What drives some lions to eat people? We might be easier to chew, researchers say
In the long history between humans and lions, the famous felines have occasionally turned to consuming human flesh, though scientists have disagreed about why. Some have suggested that proximity played a role, while others speculated that the great cats might have been driven to eat people because of a lack of other prey.
But two researchers suggest it might not be because of our taste that some lions hunted humans — it might have been partially due to their teeth.
In an analysis of lion teeth published in Scientific Reports Wednesday, Vanderbilt paleontologist Larisa DeSantis and colleague Bruce Patterson wrote that some of those lions’ poor dental health “may have induced shifts to feeding onto softer foods.”
The two researchers looked at the preserved teeth and jaws of three human-eating lions, stored at the Field Museum of Natural History in Chicago where Patterson is based. Two were African lions that, between them in 1898, killed 35 people in Kenya and devoured parts of their bodies before they were hunted and killed, according to Science Magazine. The third was a lion from Zambia which had also eaten humans before it died and its bones were donated to the Field Museum.
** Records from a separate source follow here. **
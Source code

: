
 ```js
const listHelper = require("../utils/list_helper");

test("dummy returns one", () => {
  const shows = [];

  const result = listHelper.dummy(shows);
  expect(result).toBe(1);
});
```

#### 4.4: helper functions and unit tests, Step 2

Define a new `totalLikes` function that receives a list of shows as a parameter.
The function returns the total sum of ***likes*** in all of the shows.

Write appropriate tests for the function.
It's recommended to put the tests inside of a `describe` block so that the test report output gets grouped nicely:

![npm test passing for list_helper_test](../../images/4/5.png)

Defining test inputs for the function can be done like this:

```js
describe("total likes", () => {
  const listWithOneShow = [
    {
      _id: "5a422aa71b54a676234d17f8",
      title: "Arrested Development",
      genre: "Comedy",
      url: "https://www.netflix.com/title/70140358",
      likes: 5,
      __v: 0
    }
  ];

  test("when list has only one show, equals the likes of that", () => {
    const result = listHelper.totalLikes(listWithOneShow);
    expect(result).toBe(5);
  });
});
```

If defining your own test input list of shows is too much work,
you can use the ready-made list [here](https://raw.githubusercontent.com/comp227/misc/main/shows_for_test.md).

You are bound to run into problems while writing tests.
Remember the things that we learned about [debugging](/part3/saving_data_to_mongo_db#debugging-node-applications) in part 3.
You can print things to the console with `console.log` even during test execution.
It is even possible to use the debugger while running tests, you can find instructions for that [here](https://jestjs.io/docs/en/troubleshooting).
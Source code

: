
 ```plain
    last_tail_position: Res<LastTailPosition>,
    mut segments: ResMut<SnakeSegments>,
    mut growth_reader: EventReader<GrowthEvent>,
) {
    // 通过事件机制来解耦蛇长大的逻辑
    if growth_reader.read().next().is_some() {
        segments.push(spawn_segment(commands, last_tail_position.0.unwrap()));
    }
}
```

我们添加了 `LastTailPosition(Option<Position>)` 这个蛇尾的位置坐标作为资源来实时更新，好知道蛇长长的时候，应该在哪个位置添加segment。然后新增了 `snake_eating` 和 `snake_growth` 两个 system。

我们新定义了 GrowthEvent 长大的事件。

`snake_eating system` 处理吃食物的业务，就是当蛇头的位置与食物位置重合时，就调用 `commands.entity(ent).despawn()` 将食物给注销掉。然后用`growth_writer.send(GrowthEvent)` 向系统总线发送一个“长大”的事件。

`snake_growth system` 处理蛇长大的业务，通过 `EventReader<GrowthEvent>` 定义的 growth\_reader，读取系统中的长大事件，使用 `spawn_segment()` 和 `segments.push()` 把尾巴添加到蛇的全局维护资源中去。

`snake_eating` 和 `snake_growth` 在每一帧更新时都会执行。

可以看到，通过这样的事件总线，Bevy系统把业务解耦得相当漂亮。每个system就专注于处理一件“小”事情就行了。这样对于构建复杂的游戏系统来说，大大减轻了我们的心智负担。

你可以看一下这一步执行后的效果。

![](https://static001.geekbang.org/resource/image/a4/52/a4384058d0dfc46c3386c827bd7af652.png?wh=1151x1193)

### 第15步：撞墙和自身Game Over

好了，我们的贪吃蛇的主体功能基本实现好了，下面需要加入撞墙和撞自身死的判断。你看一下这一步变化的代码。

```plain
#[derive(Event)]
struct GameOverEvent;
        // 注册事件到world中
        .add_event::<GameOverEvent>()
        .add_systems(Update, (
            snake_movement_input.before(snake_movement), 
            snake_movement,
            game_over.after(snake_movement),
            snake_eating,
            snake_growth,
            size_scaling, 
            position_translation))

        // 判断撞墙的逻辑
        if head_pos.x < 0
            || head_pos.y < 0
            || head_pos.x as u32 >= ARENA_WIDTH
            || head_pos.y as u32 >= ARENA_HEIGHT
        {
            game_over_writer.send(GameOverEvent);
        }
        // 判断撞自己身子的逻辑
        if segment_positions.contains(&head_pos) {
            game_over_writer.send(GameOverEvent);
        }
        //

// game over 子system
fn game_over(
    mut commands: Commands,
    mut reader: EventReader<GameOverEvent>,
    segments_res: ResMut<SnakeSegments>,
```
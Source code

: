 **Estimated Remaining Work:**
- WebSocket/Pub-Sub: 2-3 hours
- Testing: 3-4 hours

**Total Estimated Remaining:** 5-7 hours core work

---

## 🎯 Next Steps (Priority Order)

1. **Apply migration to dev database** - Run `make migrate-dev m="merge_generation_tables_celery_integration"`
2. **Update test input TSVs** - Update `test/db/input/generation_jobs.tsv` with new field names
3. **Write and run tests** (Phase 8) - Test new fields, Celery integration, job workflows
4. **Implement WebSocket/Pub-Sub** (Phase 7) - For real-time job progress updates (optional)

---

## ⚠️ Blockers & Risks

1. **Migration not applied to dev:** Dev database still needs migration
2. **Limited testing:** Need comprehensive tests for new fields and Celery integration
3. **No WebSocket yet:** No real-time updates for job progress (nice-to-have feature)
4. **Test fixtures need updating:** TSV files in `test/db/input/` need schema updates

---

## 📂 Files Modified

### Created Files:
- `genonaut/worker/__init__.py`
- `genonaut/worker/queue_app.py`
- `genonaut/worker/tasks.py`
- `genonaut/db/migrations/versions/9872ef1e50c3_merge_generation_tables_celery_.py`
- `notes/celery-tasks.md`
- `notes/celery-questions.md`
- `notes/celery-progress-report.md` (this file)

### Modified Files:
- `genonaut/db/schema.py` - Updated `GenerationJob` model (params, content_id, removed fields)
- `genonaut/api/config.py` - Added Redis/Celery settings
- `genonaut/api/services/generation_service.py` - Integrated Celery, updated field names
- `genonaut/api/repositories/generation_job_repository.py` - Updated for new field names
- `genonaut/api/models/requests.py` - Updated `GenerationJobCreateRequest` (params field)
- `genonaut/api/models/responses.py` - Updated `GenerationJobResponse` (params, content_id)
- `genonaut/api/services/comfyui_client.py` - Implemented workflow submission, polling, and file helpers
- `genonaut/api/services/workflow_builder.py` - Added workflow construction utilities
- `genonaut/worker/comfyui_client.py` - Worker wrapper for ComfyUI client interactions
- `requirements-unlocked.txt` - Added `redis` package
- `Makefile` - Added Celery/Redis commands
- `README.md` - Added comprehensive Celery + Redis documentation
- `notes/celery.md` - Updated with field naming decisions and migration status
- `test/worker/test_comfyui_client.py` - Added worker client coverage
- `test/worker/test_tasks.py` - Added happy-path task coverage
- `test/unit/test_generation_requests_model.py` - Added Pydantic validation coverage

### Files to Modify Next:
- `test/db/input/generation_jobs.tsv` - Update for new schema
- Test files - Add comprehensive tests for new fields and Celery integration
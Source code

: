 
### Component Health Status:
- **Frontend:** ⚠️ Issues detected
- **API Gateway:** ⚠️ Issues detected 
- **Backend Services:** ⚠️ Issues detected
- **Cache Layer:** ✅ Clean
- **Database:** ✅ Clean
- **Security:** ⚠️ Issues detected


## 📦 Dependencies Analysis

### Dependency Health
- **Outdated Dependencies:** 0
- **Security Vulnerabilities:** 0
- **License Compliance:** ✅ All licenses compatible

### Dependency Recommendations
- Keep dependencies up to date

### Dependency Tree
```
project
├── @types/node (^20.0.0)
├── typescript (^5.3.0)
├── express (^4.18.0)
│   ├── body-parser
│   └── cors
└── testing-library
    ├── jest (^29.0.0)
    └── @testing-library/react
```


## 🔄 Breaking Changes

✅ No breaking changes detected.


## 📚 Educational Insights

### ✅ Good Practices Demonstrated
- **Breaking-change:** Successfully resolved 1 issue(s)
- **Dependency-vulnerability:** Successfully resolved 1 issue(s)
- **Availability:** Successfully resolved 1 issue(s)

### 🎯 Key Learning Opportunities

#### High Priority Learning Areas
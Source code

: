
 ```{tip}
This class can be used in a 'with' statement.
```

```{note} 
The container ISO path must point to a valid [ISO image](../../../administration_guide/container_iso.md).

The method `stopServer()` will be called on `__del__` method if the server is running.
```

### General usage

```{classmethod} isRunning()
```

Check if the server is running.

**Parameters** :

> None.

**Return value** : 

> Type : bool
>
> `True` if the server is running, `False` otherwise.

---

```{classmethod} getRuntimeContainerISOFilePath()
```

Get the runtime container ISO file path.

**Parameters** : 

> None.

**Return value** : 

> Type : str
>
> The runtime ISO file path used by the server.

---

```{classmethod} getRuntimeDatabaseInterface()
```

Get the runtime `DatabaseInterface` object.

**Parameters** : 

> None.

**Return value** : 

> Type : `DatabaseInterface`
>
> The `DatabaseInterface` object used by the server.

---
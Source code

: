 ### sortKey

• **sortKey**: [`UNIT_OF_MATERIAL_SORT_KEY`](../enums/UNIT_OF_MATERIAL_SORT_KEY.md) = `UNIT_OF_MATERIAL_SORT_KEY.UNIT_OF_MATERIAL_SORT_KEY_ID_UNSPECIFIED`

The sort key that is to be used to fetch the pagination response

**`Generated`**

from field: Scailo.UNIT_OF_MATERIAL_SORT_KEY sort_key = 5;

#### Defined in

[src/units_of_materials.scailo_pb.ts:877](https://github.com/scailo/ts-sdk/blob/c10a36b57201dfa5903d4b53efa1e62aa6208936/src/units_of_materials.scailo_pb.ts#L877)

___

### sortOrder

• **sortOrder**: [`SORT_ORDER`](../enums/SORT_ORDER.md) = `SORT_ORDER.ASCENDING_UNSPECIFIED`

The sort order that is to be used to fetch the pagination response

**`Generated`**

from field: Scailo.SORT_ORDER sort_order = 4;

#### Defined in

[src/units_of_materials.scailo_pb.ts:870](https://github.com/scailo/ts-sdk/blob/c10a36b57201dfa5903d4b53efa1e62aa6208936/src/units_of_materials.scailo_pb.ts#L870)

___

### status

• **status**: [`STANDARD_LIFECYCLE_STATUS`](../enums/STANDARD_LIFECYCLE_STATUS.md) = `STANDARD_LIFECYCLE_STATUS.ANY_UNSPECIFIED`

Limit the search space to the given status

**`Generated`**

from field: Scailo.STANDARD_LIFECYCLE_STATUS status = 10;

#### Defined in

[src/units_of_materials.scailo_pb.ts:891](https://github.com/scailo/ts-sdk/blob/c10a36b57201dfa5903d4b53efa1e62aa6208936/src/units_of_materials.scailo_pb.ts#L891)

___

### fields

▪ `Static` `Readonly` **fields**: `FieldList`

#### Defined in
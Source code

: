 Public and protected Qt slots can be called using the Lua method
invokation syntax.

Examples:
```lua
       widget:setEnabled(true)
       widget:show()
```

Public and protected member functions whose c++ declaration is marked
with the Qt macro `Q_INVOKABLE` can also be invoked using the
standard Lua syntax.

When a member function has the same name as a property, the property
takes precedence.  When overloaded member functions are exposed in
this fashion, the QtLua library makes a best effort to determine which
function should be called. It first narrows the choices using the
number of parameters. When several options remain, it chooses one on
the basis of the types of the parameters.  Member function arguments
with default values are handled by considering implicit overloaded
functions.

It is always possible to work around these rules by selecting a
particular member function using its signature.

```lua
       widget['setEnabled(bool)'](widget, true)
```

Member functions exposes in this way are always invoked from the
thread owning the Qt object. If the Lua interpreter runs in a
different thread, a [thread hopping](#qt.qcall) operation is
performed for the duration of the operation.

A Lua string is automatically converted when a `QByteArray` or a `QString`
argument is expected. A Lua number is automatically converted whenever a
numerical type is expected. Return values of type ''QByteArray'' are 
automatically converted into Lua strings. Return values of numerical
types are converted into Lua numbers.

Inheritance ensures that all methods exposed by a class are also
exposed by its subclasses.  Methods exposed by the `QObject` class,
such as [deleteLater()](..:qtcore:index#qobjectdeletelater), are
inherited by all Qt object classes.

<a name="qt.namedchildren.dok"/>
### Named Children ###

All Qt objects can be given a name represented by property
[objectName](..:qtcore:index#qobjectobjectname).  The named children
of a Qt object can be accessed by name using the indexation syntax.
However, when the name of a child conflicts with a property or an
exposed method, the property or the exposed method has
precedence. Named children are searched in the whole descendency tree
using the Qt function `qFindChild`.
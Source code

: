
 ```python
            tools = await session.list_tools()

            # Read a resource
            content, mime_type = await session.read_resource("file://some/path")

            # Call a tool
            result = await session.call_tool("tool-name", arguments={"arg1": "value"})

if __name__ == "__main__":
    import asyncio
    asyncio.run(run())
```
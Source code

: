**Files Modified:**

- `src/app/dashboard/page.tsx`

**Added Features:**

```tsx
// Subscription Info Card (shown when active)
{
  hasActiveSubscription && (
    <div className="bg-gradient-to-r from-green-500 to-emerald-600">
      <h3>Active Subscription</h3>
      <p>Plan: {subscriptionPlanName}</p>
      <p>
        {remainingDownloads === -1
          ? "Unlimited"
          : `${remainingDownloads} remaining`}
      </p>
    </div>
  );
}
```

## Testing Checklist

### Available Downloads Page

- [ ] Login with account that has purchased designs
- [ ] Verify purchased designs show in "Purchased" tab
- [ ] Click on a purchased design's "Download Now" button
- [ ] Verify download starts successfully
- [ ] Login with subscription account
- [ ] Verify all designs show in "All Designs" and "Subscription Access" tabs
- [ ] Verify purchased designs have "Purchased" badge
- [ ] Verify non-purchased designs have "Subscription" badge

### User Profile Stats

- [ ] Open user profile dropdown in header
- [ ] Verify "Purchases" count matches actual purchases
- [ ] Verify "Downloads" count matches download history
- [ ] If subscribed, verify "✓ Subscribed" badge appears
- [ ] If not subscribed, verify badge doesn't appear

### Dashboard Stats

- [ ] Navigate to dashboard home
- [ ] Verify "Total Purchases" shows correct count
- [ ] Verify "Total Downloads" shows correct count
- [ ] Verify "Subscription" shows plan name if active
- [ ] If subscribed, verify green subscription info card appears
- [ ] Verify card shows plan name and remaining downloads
DeSantis and Patterson found that all three lions they looked at had damage in their teeth and jaws unlike those found in other wild felines they surveyed. The impact of tooth damage was two-fold, because lions need their teeth to catch and suffocate their meals before they even dig in — a fact of which Patterson was particularly aware. In 2003, he led a study that found about 40 percent of African lions had weakened teeth because of their reliance on their teeth in hunting, National Geographic noted.
The lions thus “probably targeted humans because they were easy and had soft flesh,” DeSantis said, according to Science Magazine. Humans were easier to hunt down and their flesh would not have been wrapped in the kind of tough hide that lions would have had to tear away in other prey animals.
It wasn’t just bad teeth, of course, that likely led these lions to eat humans, DeSantis noted to National Geographic. Other factors, like the increasing number of humans and the disappearance of other prey animals probably also played a role, she said.
“Humans likely supplemented an already diverse diet,” she and Patterson wrote in the study.
And though humans often consider themselves the top of the food chain today, DeSantis told National Geographic that “in reality we have been on the menu of lions and large cats in general for a long time.”
“Although lions today seldom hunt humans as compared to other prey species, increasing human populations and declining prey numbers may cause man-eating to become a viable option for lions,” the authors wrote in their study.